======== Data for this exercise

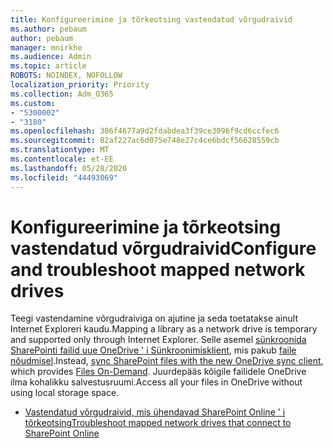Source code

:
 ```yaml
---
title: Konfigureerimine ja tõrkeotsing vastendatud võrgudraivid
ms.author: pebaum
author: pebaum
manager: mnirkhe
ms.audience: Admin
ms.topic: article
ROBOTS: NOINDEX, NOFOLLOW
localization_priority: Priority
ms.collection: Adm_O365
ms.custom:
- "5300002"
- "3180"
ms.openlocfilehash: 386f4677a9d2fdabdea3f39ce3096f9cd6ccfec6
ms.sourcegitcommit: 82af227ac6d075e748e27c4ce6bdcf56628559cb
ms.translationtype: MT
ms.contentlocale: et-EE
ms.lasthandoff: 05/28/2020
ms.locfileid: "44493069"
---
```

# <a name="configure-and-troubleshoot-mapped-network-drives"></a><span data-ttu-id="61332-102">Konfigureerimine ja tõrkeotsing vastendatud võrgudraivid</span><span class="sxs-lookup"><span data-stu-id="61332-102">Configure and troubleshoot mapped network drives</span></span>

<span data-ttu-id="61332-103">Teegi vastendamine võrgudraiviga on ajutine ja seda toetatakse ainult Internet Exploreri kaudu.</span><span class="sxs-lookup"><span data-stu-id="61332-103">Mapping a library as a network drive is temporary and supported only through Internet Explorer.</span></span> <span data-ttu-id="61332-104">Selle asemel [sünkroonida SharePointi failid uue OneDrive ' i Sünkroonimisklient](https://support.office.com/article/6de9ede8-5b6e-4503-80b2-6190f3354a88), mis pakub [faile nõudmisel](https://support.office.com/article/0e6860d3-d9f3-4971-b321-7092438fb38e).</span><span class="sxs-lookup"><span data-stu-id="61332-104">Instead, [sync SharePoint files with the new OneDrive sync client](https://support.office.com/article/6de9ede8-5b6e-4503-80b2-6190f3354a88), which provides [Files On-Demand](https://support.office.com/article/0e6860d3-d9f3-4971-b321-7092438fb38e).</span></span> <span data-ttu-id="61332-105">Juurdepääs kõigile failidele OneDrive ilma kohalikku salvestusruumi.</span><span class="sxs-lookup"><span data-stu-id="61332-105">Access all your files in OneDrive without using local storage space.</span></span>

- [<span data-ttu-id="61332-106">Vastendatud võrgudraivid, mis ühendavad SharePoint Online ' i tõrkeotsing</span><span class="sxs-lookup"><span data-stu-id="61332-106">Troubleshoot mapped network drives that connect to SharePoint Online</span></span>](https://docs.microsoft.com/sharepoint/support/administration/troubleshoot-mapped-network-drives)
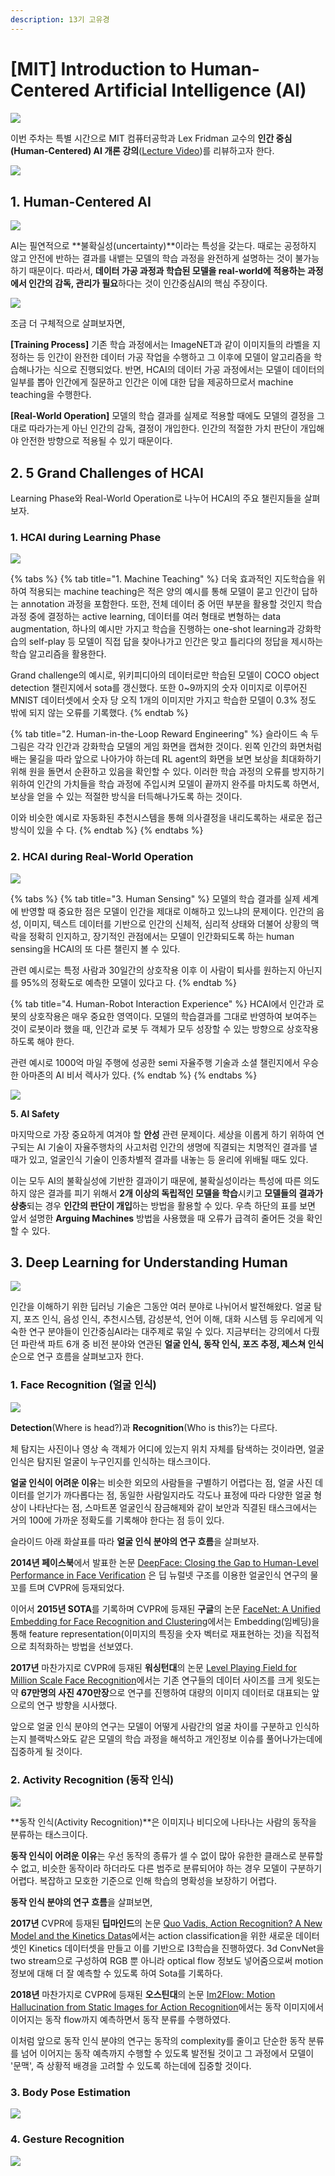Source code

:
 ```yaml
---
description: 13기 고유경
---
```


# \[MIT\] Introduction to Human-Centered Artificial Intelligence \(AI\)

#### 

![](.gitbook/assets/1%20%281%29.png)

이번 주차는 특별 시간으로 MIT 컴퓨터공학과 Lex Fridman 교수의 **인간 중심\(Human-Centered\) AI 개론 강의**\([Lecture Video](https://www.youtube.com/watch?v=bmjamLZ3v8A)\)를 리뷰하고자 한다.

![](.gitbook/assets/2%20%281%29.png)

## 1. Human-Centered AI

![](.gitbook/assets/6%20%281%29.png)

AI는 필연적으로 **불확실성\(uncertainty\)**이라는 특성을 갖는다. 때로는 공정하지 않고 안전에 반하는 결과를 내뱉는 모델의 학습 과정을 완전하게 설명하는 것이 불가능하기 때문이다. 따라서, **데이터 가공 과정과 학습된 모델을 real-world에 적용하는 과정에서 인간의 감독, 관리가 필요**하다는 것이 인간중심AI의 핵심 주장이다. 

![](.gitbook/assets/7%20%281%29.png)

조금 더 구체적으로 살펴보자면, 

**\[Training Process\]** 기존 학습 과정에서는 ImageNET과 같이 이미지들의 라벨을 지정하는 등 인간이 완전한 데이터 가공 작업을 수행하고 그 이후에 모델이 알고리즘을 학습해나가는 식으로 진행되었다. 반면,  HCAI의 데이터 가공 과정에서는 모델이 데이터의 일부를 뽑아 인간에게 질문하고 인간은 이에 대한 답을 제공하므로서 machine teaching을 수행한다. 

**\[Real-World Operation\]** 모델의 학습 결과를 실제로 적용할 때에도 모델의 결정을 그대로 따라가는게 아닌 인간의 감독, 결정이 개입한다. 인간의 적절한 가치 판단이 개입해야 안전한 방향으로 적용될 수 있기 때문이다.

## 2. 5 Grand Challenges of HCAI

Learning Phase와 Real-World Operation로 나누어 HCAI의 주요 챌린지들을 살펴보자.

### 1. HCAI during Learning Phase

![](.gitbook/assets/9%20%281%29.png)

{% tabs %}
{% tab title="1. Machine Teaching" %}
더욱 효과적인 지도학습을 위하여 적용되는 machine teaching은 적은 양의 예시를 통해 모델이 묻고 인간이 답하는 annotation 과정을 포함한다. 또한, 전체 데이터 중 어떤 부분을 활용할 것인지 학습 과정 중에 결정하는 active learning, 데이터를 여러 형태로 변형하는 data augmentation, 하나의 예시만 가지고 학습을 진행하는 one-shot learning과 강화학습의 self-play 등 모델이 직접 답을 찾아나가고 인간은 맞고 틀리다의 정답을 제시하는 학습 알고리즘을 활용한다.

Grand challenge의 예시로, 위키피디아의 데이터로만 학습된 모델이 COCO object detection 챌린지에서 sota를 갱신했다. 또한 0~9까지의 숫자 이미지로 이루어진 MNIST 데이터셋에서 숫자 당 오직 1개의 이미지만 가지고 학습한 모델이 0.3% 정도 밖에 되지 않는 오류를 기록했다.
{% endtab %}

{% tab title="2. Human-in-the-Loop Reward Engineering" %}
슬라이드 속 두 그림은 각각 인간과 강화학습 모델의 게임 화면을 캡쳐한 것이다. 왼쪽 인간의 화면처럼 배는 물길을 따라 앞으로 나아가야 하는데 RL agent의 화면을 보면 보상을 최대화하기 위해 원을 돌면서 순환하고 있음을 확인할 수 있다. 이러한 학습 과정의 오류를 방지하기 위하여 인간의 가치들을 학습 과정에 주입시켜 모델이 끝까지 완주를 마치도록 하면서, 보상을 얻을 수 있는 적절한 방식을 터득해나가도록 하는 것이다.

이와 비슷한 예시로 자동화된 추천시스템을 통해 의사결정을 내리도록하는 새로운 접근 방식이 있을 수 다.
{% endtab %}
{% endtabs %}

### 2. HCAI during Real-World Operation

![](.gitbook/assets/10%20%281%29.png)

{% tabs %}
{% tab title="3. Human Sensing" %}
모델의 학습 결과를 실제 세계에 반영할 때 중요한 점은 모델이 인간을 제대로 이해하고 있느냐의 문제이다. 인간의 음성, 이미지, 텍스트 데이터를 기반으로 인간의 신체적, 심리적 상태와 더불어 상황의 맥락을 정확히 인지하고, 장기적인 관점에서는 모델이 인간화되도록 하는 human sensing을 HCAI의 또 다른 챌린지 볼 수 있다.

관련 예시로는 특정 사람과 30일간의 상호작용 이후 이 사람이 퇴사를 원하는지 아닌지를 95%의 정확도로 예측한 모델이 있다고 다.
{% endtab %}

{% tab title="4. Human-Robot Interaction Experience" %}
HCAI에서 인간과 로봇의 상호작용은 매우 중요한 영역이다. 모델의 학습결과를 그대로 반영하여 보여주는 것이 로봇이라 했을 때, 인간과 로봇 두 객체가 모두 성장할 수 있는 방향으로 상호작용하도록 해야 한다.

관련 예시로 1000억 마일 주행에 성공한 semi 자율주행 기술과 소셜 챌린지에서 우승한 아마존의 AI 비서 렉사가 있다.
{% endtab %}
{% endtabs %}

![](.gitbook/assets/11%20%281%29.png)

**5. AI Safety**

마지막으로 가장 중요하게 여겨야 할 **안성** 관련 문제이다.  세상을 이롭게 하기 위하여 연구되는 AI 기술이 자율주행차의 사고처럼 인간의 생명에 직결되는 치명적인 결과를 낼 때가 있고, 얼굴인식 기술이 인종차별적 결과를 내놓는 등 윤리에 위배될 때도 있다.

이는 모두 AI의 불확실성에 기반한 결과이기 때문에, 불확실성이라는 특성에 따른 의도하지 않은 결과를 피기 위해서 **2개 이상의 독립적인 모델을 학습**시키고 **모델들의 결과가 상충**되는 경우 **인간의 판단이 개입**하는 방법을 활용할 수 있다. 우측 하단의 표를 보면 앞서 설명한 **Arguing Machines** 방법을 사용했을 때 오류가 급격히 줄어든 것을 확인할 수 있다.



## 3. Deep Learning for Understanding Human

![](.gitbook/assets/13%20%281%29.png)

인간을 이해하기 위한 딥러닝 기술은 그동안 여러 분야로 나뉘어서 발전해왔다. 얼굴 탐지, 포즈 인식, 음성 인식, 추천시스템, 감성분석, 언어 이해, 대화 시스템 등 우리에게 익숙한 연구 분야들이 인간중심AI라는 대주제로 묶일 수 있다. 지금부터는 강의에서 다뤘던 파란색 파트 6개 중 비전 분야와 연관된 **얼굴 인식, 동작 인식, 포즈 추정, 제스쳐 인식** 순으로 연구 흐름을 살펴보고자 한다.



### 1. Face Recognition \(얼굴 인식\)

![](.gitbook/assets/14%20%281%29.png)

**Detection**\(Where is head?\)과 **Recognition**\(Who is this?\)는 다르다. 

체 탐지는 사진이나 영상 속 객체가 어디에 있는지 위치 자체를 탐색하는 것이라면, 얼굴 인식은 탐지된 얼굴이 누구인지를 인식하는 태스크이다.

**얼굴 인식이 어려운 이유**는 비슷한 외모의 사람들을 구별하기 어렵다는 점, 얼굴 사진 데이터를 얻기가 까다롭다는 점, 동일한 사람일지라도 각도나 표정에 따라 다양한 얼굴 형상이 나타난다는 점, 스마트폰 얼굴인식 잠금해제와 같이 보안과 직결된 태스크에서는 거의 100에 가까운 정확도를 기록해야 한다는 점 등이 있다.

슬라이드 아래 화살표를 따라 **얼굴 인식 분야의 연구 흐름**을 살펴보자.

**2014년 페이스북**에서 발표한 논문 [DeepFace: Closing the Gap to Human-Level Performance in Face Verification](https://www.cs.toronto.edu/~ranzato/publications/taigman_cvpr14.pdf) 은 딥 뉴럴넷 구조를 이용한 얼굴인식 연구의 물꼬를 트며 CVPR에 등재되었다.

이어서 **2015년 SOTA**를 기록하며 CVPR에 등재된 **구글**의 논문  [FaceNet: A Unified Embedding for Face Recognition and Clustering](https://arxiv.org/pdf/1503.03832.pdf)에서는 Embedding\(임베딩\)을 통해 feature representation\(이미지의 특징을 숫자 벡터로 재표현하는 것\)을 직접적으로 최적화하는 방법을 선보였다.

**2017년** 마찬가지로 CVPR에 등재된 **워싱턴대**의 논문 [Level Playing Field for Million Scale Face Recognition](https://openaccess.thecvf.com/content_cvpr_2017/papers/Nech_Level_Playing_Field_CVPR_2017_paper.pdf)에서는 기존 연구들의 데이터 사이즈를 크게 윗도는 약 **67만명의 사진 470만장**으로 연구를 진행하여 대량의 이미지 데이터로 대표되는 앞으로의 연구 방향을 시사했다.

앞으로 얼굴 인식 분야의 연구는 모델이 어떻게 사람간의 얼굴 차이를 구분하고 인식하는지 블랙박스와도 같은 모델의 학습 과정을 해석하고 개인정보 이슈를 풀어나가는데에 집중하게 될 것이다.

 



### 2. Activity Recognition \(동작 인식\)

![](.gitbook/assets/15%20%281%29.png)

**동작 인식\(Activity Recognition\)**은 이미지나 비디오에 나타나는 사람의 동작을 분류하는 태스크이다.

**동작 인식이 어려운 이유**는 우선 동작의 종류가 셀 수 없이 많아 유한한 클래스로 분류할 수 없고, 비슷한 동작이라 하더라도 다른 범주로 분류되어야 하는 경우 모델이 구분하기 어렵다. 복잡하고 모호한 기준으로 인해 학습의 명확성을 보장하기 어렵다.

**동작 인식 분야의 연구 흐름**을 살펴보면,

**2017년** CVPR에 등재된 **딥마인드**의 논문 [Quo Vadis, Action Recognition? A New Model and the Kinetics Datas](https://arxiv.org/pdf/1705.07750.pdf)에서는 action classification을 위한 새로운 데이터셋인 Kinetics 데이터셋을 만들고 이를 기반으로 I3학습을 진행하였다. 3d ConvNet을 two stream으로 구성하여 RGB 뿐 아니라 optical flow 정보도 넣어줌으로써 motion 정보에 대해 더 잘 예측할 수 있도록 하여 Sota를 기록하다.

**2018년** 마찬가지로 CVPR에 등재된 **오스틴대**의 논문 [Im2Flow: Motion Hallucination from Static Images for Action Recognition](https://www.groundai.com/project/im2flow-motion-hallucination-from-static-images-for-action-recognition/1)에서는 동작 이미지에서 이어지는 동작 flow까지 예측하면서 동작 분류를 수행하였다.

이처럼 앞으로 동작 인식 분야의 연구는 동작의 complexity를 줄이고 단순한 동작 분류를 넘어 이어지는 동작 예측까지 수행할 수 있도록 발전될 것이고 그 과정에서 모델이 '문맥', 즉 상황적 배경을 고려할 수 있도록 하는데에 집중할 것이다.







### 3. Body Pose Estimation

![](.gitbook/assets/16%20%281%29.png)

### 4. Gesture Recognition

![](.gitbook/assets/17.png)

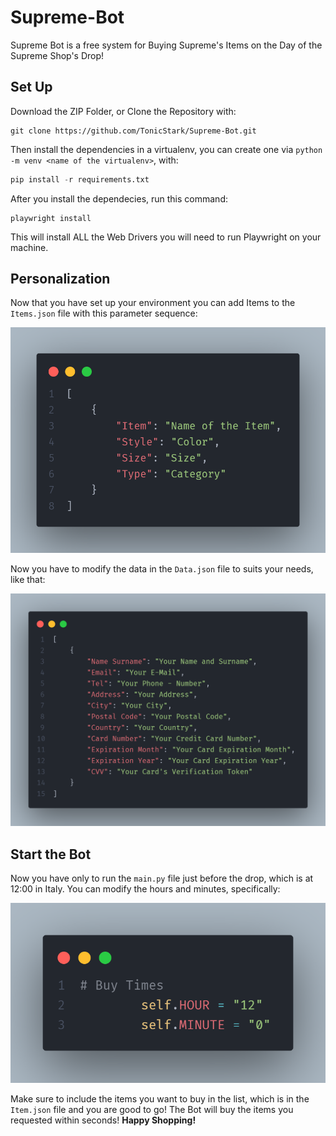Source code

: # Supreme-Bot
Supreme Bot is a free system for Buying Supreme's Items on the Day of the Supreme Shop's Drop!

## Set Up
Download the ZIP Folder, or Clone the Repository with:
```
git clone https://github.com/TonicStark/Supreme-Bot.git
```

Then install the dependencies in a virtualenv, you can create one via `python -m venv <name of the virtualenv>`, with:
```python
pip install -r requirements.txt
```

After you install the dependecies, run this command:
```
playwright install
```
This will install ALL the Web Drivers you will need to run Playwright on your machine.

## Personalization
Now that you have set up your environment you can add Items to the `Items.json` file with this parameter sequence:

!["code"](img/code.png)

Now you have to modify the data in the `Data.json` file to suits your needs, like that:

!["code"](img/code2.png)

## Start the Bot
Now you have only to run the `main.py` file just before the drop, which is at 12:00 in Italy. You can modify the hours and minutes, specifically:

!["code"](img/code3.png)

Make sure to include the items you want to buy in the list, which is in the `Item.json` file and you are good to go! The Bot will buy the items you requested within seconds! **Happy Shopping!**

================

▶ **Your goal**: Copy exactly, and only, the lines from the first line of the material through the line that contains "mapped network drives</span></span>", both ends kept; no pictures.

▶ **Task result**:
Source code

:
 ```yaml
---
title: Konfigureerimine ja tõrkeotsing vastendatud võrgudraivid
ms.author: pebaum
author: pebaum
manager: mnirkhe
ms.audience: Admin
ms.topic: article
ROBOTS: NOINDEX, NOFOLLOW
localization_priority: Priority
ms.collection: Adm_O365
ms.custom:
- "5300002"
- "3180"
ms.openlocfilehash: 386f4677a9d2fdabdea3f39ce3096f9cd6ccfec6
ms.sourcegitcommit: 82af227ac6d075e748e27c4ce6bdcf56628559cb
ms.translationtype: MT
ms.contentlocale: et-EE
ms.lasthandoff: 05/28/2020
ms.locfileid: "44493069"
---
```

# <a name="configure-and-troubleshoot-mapped-network-drives"></a><span data-ttu-id="61332-102">Konfigureerimine ja tõrkeotsing vastendatud võrgudraivid</span><span class="sxs-lookup"><span data-stu-id="61332-102">Configure and troubleshoot mapped network drives</span></span>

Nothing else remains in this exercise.